Pour les infirmières, le diplôme d'État délivré avant 2012 est maintenant reconnu comme un équivalent de baccalauréat au Québec, soit la licence en France. En réciproque, c'est seulement en juin 2012 qu'une infirmière québécoise a vu son diplôme reconnu en France.

Avec cet accord, les conditions salariales des infirmières françaises au Québec vont être revues à la hausse, mais sans rétroactivité, car elles exerçaient en tant qu'infirmière technicienne et non-infirmière clinicienne, a expliqué à l'AFP Nadia Lidel Mehdaoui, porte-parole du Regroupement des infirmières françaises du Québec (RIFQ).

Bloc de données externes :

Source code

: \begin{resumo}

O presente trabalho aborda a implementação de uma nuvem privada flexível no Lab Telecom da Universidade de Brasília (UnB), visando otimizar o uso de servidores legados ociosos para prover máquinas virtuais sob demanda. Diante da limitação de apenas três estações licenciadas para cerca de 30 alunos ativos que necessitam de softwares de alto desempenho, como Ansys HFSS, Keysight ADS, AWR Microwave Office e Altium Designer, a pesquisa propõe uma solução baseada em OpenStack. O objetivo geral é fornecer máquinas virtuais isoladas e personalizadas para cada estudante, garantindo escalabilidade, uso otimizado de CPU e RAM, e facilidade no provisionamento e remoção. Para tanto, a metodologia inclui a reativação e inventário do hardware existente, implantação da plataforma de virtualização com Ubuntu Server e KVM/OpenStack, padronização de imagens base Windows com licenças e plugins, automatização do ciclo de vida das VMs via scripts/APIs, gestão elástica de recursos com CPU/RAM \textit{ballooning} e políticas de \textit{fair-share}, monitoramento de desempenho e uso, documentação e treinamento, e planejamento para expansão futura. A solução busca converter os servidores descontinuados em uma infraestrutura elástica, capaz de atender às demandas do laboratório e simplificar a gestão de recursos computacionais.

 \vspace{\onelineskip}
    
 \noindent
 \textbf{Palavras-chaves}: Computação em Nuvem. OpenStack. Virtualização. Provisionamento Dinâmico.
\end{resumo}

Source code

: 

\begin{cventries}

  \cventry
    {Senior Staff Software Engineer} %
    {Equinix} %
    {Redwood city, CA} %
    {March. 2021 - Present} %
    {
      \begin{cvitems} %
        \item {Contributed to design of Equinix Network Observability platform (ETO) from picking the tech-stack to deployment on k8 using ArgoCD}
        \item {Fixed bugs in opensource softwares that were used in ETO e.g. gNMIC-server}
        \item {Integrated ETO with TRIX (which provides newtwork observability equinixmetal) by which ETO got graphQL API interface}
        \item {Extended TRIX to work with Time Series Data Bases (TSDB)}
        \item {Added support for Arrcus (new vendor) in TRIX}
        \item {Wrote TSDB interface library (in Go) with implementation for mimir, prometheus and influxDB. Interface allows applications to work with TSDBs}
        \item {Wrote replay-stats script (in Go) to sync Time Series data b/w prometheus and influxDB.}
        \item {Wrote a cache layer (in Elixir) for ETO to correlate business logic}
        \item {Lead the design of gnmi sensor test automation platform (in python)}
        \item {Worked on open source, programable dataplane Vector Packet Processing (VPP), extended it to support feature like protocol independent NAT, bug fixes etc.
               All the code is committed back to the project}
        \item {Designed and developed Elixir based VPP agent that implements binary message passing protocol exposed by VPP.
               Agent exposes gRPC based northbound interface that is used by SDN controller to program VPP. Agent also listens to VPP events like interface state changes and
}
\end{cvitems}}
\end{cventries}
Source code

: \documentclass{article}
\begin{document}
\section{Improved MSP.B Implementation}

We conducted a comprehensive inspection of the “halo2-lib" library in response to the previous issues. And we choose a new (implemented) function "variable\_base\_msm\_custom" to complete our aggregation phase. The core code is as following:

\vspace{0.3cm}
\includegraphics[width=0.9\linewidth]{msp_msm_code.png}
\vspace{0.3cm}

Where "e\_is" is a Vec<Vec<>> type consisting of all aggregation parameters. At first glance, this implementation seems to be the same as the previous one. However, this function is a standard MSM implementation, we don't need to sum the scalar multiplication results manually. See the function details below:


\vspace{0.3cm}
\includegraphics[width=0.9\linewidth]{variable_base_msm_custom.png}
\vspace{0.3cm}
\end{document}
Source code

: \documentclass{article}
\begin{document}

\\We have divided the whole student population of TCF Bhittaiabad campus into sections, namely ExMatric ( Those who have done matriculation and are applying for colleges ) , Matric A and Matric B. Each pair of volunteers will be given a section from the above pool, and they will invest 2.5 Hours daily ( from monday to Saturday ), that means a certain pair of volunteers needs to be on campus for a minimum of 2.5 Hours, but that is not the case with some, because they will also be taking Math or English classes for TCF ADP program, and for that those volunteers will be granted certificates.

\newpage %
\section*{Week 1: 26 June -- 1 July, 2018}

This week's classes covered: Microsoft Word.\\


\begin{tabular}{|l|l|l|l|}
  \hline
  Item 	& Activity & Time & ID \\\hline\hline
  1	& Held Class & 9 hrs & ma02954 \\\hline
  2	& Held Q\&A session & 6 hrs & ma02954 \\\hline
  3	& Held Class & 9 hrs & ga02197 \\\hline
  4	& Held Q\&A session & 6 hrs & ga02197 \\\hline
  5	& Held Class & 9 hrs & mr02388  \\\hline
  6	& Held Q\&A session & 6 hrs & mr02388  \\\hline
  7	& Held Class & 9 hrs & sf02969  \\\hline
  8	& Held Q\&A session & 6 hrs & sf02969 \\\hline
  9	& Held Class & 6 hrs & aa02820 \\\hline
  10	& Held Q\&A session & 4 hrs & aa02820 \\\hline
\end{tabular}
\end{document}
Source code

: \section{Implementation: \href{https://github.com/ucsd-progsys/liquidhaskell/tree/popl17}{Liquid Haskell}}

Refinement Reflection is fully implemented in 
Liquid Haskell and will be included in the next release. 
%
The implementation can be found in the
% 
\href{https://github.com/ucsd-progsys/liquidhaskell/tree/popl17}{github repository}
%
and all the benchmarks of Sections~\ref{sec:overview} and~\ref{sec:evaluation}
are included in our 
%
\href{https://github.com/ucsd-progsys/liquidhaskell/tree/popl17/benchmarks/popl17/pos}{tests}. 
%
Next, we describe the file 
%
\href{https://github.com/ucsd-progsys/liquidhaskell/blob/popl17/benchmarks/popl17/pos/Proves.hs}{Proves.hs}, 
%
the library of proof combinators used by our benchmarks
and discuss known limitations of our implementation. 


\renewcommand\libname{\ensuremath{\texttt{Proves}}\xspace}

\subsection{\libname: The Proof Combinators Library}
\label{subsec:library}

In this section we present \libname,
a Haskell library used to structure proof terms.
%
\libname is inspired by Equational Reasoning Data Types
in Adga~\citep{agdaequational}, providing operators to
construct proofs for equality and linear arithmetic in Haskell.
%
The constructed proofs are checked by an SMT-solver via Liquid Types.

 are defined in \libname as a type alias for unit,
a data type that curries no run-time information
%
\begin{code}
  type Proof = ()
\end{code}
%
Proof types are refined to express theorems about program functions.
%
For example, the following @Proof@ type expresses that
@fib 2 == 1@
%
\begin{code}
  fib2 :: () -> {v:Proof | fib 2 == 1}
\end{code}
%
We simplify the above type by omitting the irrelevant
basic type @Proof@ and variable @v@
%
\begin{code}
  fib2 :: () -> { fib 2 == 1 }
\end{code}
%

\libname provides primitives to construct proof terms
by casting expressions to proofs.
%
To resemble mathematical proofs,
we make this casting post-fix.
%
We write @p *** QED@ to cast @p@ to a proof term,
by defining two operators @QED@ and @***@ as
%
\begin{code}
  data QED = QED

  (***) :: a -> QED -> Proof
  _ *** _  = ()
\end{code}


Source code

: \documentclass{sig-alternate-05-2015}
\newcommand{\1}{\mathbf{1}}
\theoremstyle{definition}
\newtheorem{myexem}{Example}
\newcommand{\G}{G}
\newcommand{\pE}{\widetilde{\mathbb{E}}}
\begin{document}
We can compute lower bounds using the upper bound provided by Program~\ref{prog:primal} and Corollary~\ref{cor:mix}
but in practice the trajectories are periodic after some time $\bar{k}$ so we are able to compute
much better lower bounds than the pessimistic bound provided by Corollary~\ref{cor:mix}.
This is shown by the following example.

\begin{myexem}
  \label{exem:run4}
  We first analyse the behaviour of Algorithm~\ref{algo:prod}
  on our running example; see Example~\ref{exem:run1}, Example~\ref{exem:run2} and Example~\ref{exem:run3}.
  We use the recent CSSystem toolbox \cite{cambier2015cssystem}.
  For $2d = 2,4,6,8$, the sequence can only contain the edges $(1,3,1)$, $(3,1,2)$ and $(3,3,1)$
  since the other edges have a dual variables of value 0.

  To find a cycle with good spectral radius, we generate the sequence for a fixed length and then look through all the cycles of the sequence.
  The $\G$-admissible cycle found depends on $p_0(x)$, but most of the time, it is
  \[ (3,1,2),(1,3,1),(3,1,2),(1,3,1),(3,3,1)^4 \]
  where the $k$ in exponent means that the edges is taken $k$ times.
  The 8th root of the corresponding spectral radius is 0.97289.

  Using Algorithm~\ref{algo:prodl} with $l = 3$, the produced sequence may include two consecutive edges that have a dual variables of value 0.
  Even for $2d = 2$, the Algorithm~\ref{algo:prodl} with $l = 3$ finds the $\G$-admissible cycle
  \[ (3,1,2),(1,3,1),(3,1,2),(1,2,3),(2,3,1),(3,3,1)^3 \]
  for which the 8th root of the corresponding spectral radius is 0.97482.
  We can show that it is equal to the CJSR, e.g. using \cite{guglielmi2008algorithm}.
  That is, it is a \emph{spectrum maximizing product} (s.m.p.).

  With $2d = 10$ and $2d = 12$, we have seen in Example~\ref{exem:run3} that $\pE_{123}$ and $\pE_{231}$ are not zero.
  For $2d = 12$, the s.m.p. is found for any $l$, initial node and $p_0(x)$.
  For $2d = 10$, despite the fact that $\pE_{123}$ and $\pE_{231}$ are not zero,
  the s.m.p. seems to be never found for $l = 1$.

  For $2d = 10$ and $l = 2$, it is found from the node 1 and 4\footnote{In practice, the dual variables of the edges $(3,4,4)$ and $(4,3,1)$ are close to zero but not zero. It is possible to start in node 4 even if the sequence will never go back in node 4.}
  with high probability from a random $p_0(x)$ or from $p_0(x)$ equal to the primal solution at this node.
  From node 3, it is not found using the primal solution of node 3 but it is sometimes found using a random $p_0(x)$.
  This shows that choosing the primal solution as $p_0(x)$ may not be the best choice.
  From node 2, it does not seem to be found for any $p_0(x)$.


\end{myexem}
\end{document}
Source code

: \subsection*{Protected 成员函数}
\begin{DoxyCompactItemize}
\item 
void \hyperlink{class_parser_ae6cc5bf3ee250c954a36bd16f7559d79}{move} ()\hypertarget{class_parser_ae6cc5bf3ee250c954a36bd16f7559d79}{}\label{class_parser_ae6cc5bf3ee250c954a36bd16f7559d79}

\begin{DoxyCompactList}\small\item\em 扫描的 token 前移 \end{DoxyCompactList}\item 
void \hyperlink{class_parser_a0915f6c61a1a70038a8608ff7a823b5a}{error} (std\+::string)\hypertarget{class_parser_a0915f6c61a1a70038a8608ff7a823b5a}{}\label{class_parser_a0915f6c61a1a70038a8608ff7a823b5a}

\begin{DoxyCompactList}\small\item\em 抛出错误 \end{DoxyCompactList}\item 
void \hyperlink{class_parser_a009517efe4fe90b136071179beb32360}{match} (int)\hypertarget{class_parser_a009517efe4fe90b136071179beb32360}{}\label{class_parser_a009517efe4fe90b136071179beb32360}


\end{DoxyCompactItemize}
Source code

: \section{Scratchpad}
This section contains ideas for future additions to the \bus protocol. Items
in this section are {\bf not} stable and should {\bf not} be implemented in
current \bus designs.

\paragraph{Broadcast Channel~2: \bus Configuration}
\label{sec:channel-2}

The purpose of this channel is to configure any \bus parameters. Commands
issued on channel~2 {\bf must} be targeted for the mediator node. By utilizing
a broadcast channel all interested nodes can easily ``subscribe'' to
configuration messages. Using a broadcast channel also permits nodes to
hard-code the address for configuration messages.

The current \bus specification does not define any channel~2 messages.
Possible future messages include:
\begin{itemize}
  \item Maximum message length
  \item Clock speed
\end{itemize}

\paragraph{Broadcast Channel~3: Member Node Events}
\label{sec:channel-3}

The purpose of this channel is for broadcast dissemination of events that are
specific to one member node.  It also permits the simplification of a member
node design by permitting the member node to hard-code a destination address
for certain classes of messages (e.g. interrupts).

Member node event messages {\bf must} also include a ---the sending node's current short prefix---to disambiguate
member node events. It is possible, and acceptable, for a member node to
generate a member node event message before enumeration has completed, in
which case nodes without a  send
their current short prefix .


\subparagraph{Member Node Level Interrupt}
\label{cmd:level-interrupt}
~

Selon elle, ce sont 1200 infirmières françaises qui travaillent au Québec et maintenant un contingent de 2 à 300 infirmières est recruté par les hôpitaux québécois directement en France.

Les ARM --qui couvrent 81 professions, métiers et fonctions (63 selon la nomenclature française)-- sont difficilement mis en oeuvre en raison de blocages corporatistes. Bon nombre de candidats à l'immigration sont contraints de reprendre des études ou de faire des stages d'un ou deux ans malgré leur expérience et leur ancienneté dans une profession pour avoir le feu vert des ordres professionnels québécois.